I am not sure how to solve the following exercise from Hall's textbook:
- Show that the adjoint representation and the standard representation are equivalent reprensentations of the Lie algebra $so(3)$. Show that the adjoint and standard represnetations of the group $SO(3)$ are equivalent.
Now the adjoint representation is $ad_X(Y)=[X,Y]$ and the standard representation is an orthogonal matrix with determinant =1.
But I don't see which isomorphism interwines between these two represnetations.
Any help?
$SO(3)$ consists of matrices $A\in GL(3,\mathbb{R})$ with ${}^tA\cdot A = I$. The standard representation of $SO(3)$ is just the inclusion map $SO(3) \subset GL(3,\mathbb{R})$.
On the level of Lie algebras we have ${\mathfrak{gl}}(3;\mathbb{R}) = M_3(\mathbb{R})$, and ${\frak{so}}(3)$ consists of matrices $B\in M_3(\mathbb{R})$ with ${}^tB = -B$. Again the inclusion ${\frak{so}}(3)\subset {\mathfrak{gl}}(3;\mathbb{R})$ is the standard representation.

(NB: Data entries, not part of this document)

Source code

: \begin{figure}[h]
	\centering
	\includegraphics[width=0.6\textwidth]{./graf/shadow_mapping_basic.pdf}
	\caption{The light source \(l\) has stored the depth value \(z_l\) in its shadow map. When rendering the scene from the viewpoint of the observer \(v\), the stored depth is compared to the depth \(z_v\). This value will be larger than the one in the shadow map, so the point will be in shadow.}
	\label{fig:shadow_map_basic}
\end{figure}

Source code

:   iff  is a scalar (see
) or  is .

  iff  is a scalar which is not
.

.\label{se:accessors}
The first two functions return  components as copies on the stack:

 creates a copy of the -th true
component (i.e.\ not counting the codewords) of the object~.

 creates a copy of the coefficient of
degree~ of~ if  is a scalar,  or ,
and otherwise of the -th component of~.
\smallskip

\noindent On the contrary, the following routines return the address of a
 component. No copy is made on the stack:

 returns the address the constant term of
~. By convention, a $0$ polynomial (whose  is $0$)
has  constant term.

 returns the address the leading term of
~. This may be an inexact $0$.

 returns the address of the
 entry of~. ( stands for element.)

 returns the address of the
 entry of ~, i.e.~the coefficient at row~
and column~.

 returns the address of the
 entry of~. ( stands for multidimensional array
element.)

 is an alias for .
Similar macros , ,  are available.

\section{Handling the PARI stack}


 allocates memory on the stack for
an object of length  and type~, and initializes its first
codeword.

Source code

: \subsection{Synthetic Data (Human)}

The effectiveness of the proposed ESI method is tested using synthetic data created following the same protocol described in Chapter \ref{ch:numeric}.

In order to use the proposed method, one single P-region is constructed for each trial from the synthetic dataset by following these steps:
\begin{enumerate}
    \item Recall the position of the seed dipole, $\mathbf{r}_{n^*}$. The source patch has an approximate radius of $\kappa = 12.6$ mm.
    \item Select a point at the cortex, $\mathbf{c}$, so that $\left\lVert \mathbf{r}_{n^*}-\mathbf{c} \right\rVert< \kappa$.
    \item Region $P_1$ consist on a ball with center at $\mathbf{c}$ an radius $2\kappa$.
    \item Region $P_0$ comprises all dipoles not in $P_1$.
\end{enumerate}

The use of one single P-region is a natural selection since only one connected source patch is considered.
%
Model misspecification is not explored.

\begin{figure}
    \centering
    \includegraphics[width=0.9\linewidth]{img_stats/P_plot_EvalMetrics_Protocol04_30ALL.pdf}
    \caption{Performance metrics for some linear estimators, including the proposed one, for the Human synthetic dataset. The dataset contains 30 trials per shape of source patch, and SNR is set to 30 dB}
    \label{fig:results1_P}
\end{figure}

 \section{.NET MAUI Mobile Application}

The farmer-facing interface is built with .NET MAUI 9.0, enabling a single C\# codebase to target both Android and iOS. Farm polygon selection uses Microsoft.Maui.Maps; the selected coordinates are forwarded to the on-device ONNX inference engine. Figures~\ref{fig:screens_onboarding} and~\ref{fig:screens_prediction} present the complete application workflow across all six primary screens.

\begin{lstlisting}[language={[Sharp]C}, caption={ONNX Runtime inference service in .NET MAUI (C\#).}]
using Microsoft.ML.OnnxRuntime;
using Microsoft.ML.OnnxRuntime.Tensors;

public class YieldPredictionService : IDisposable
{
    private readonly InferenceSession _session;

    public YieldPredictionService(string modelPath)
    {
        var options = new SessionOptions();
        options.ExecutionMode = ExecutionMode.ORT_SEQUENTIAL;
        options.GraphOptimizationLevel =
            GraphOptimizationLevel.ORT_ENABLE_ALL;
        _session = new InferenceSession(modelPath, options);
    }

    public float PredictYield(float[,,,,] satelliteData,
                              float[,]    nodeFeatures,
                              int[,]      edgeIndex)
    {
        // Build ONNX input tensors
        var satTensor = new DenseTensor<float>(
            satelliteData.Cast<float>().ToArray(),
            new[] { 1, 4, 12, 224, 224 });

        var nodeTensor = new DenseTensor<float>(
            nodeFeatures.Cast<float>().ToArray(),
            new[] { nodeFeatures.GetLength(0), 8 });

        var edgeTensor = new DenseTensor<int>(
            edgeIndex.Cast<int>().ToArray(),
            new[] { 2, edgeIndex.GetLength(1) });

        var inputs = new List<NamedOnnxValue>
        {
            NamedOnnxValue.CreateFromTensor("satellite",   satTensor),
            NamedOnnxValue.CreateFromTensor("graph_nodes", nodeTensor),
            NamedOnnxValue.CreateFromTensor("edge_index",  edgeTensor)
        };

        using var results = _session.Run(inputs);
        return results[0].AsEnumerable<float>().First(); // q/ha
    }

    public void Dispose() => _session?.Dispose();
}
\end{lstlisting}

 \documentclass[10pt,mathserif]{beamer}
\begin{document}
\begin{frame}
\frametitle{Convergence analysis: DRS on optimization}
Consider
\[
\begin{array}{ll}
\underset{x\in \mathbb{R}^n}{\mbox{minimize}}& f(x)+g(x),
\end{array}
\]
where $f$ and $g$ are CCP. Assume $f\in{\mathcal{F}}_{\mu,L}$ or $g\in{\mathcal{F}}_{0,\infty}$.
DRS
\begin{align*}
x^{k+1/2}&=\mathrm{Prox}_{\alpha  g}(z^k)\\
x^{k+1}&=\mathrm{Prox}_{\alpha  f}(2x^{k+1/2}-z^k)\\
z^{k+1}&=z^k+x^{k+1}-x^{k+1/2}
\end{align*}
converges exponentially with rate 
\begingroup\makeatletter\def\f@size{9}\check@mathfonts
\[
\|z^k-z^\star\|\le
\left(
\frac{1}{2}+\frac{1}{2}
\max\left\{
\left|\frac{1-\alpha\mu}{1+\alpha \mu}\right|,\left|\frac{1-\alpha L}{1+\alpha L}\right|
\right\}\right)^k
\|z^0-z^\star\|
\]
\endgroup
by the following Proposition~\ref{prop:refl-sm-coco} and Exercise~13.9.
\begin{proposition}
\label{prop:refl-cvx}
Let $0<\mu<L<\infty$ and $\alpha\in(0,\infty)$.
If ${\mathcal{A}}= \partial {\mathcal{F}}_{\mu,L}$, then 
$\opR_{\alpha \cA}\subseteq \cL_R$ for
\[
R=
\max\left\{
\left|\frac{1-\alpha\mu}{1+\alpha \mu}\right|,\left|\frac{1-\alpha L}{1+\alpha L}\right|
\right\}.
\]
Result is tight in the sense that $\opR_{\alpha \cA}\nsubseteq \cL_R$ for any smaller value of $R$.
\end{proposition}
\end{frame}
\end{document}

Now ${\frak{so}}(3)$ is three-dimensional, so once we identify it with $\mathbb{R}^3$ by picking an appropriate basis, the adjoint representation $X \mapsto \rm{ad}_X$, which is faithful, gives another injection ${\frak{so}}(3) \hookrightarrow M_3(\mathbb{R})=\mathfrak{gl}(3;\mathbb{R}).$
We want to show that if we pick the right isomorphism $\mathbb{R}^3 \simeq \mathfrak{so}(3)$, we get the same inclusion $\mathfrak{so}(3) \subset M_3(\mathbb{R})$. This is given by the hat map $u \mapsto \widehat{u}$, where
$$ u = \left(\begin{array}{c}x \\y \\ z\end{array}\right)\in \mathbb{R}^3,\ \ \ \widehat{u} = \left(\begin{array}{ccc} 0 & -z & y \\ z & 0 & -x \\ -y & x & 0\end{array}\right)\in \mathfrak{so}(3).$$
Let $X, Y\in \mathfrak{so}(3)$. Then $\mathrm{ad}_X(Y) = XY - YX$ as matrices in $M_3(\mathbb{R})$. We have to check that if $Y = \widehat{u}$, then $\mathrm{ad}_X(Y) = \widehat{X\cdot u}$. This can be checked on a basis of $\mathfrak{so}(3)$, so let $\epsilon_1 = \widehat{e_1}$, $\epsilon_2 = \widehat{e_2}$, $\epsilon_3 = \widehat{e_3}$. Then
\begin{align*} \mathrm{ad}_{\epsilon_1}(Y) &= \epsilon_1 \widehat{u} - \widehat{u} \epsilon_1 \\&= \left(\begin{array}{ccc} 0 & 0 & 0 \\ 0 & 0 & -1 \\ 0 & 1 & 0\end{array}\right) \left(\begin{array}{ccc} 0 & -z & y \\ z & 0 & -x \\ -y & x & 0\end{array}\right) -\left(\begin{array}{ccc} 0 & -z & y \\ z & 0 & -x \\ -y & x & 0\end{array}\right)\left(\begin{array}{ccc} 0 & 0 & 0 \\ 0 & 0 & -1 \\ 0 & 1 & 0\end{array}\right)\\ &=\left(\begin{array}{ccc} 0 & 0 & 0 \\ y & -x & 0 \\ z & 0 & -x\end{array}\right)-\left(\begin{array}{ccc} 0 & y & z \\ 0 & -x & 0 \\ 0 & 0 & -x\end{array}\right) = \left(\begin{array}{ccc} 0 & -y & -z \\ y & 0 & 0 \\ z & 0 & 0\end{array}\right) \end{align*}
and
$$ \epsilon_1 \cdot u = \left(\begin{array}{ccc} 0 & 0 & 0 \\ 0 & 0 & -1 \\ 0 & 1 & 0\end{array}\right)\left(\begin{array}{c}x \\y \\z \end{array}\right) = \left(\begin{array}{c}0 \\-z \\y \end{array}\right)$$
Indeed we have $\widehat{\epsilon_1 \cdot u} = \mathrm{ad}_{\epsilon_1}(\widehat{u})$. The other two basis vectors I will leave for you to enjoy working out. This shows the adjoint representation of $\mathfrak{so}(3)$ is equivalent to its standard representation. Since these come from the adjoint and standard representations of the group $SO(3)$, the latter are also equivalent.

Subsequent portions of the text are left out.